- **RECORDS SHOWN**:

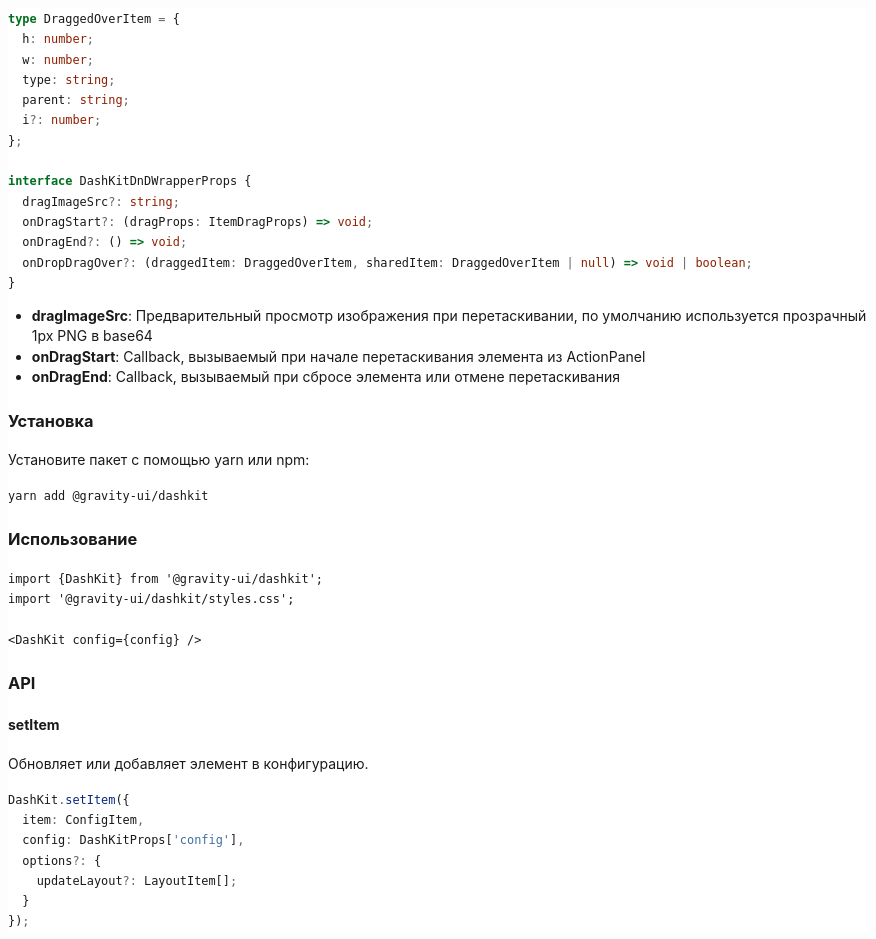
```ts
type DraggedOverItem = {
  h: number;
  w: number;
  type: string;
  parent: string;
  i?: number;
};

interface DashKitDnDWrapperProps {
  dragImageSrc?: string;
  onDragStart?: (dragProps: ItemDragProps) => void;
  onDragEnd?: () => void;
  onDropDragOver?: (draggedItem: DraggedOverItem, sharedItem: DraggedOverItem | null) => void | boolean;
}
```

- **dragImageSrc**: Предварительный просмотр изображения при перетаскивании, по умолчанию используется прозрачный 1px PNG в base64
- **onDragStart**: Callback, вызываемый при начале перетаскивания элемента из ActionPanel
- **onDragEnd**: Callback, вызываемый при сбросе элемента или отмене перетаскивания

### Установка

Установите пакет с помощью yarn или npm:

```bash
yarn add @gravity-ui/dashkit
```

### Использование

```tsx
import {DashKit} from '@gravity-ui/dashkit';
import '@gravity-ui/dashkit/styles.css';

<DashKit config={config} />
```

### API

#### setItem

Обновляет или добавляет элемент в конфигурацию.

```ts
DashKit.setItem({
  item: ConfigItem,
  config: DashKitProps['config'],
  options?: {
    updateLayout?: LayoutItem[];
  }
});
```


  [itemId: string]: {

- **EXERCISE DIRECTIONS**: All that is needed is the exact run of lines above from the line containing "- **dragImageSrc**: Предварительный" through the line containing "- **onDragEnd**: Callback, вызываемый", both of them included.

- **EXERCISE RESPONSE**:
- **dragImageSrc**: Предварительный просмотр изображения при перетаскивании, по умолчанию используется прозрачный 1px PNG в base64
- **onDragStart**: Callback, вызываемый при начале перетаскивания элемента из ActionPanel
- **onDragEnd**: Callback, вызываемый при сбросе элемента или отмене перетаскивания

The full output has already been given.